VAN BUREN, Mo. -- Owners of businesses that rent equipment for floating on some of southern Missouri's rivers are keeping wary watch on a proposed change in a National Park Service rule. The revision would upgrade the lowly inner tube to "vessel" status, meaning those who go tubing on the Current and Jacks Fork rivers in the Ozark National Scenic Riverways would have to take along personal flotation devices, and children under 12 would have to wear them...

The Associated Press

VAN BUREN, Mo. -- Owners of businesses that rent equipment for floating on some of southern Missouri's rivers are keeping wary watch on a proposed change in a National Park Service rule.

The revision would upgrade the lowly inner tube to "vessel" status, meaning those who go tubing on the Current and Jacks Fork rivers in the Ozark National Scenic Riverways would have to take along personal flotation devices, and children under 12 would have to wear them.
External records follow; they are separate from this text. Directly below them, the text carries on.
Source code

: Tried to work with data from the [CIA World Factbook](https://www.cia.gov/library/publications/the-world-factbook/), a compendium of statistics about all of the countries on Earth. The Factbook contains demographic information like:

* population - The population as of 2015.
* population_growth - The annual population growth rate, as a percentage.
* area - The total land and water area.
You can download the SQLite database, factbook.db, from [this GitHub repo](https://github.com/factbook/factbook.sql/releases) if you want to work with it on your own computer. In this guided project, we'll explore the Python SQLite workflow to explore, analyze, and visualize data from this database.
Public comment on the proposed change in rules for boating in the Park Service's waterways is being accepted until Dec. 24, and there's likely to be plenty of it from Missouri.
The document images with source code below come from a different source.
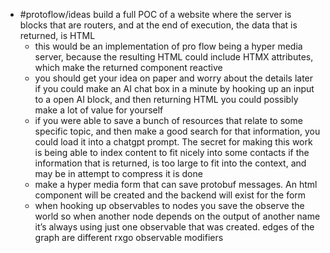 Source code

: - #protoflow/ideas build a full POC of a website where the server is blocks that are routers, and at the end of execution, the data that is returned, is HTML
	- this would be an implementation of pro flow being a hyper media server, because the resulting HTML could include HTMX attributes, which make the returned component reactive
	- you should get your idea on paper and worry about the details later if you could make an AI chat box in a minute by hooking up an input to a open AI block, and then returning HTML you could possibly make a lot of value for yourself
	- if you were able to save a bunch of resources that relate to some specific topic, and then make a good search for that information, you could load it into a chatgpt prompt. The secret for making this work is being able to index content to fit nicely into some contacts if the information that is returned, is too large to fit into the context, and may be in attempt to compress it is done
	- make a hyper media form that can save protobuf messages. An html component will be created and the backend will exist for the form
	- when hooking up observables to nodes you save the observe the world so when another node depends on the output of another name it’s always using just one observable that was created. edges of the graph are different rxgo observable modifiers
"I think it's outrageous," said Rhonda Corbett, proprietor of Big Spring Canoe and Tube Rental in Van Buren. "I don't see how that is legally possible" when tubes are not approved by the Coast Guard anyway.

Seeing her 600 inner tubes turned into vessels and having to buy 600 personal flotation devices and hand them out to customers who might not use them would be a headache financially and wouldn't improve safety, Corbett contends.

"It would be so financially disastrous to the business owners in this area," she said. "It would be unfeasible for me to rent inner tubes anymore."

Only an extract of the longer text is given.